◆ Work to complete
Copy, from the data below, each line that has the word "preemptive".

◆ Material for this exercise
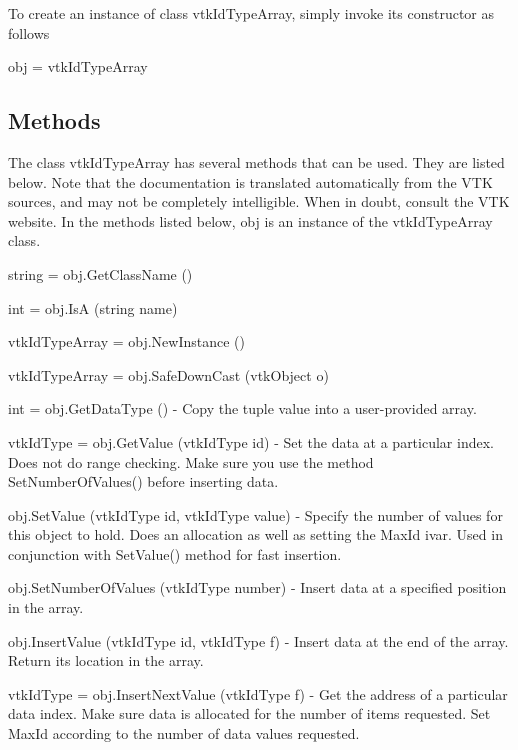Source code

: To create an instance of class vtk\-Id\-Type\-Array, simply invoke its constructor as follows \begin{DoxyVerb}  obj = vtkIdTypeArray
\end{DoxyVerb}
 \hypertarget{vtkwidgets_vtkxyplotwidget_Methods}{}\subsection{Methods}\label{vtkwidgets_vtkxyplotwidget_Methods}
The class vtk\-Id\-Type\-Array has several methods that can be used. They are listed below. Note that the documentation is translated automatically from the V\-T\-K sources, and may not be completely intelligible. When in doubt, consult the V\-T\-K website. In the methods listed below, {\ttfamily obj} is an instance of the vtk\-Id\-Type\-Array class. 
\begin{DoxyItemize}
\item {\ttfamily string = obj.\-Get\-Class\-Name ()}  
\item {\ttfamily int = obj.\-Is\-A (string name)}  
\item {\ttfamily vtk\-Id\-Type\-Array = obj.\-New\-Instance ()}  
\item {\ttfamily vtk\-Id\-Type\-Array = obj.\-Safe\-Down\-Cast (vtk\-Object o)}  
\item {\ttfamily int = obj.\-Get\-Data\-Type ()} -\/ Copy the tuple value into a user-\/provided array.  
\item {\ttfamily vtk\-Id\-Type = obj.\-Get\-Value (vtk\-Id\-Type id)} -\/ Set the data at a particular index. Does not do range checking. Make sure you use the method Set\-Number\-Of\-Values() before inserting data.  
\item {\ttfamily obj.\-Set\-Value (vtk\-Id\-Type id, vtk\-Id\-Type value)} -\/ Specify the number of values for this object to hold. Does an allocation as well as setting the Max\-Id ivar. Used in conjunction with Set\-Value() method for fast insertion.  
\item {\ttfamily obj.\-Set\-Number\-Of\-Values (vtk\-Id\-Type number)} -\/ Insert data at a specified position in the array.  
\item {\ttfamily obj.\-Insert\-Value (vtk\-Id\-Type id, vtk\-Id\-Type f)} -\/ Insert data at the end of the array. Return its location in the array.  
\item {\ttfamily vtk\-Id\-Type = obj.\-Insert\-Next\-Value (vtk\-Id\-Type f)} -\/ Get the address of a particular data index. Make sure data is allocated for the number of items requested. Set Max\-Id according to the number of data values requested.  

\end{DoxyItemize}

* * *

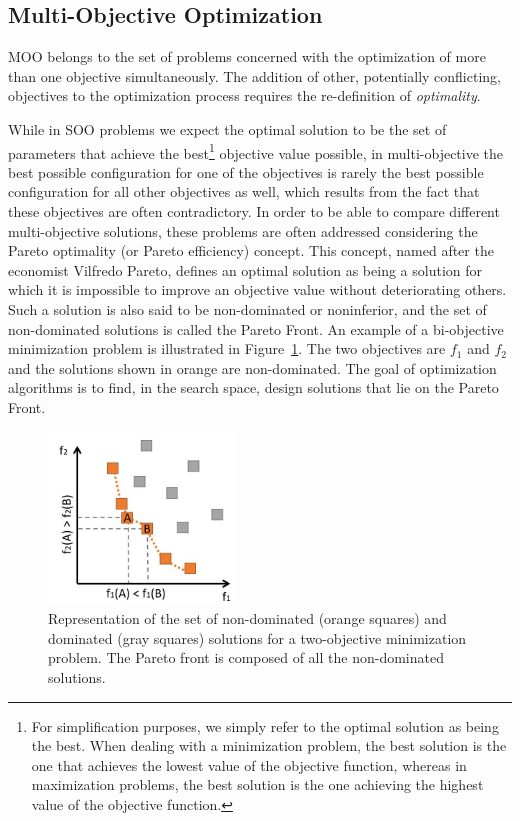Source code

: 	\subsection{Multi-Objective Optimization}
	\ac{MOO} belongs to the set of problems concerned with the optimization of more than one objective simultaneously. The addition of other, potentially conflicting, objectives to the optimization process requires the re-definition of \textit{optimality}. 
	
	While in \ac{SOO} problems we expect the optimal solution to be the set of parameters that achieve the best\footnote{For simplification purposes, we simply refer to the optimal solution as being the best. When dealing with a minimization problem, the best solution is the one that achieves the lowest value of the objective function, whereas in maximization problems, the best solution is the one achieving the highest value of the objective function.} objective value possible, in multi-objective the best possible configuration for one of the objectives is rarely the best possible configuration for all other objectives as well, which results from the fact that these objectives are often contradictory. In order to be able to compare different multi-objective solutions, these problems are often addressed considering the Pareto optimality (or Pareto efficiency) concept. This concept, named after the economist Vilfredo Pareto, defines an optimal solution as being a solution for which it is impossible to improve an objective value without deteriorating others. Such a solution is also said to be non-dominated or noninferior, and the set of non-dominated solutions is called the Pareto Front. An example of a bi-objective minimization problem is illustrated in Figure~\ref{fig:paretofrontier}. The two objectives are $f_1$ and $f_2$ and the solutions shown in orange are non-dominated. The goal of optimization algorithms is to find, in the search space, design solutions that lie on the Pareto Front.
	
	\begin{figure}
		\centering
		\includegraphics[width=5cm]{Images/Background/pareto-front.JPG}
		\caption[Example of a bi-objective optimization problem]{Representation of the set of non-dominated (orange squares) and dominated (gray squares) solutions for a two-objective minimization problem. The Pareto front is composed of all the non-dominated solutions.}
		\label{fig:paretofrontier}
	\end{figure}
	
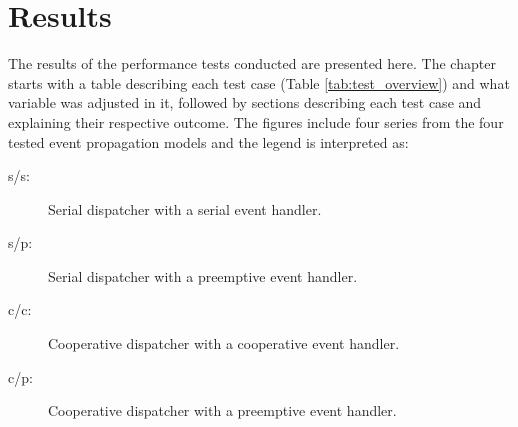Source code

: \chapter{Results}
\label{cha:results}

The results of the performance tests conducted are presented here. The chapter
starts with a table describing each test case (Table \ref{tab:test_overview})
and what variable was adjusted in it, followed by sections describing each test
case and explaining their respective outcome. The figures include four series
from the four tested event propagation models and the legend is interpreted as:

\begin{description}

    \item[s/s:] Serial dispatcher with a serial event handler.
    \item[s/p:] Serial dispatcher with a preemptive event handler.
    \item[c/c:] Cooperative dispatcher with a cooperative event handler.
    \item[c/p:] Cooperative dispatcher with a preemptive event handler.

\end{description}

---

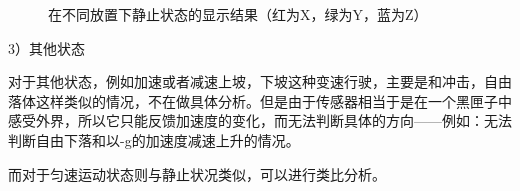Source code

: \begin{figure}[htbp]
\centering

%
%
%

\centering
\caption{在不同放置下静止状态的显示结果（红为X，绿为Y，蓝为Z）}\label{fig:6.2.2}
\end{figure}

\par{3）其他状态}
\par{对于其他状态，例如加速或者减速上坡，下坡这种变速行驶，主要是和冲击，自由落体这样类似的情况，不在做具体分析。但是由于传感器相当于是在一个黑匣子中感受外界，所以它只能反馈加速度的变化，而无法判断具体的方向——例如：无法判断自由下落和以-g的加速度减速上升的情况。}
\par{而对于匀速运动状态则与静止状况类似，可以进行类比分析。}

◆ Solution below
    \item[s/p:] Serial dispatcher with a preemptive event handler.
    \item[c/p:] Cooperative dispatcher with a preemptive event handler.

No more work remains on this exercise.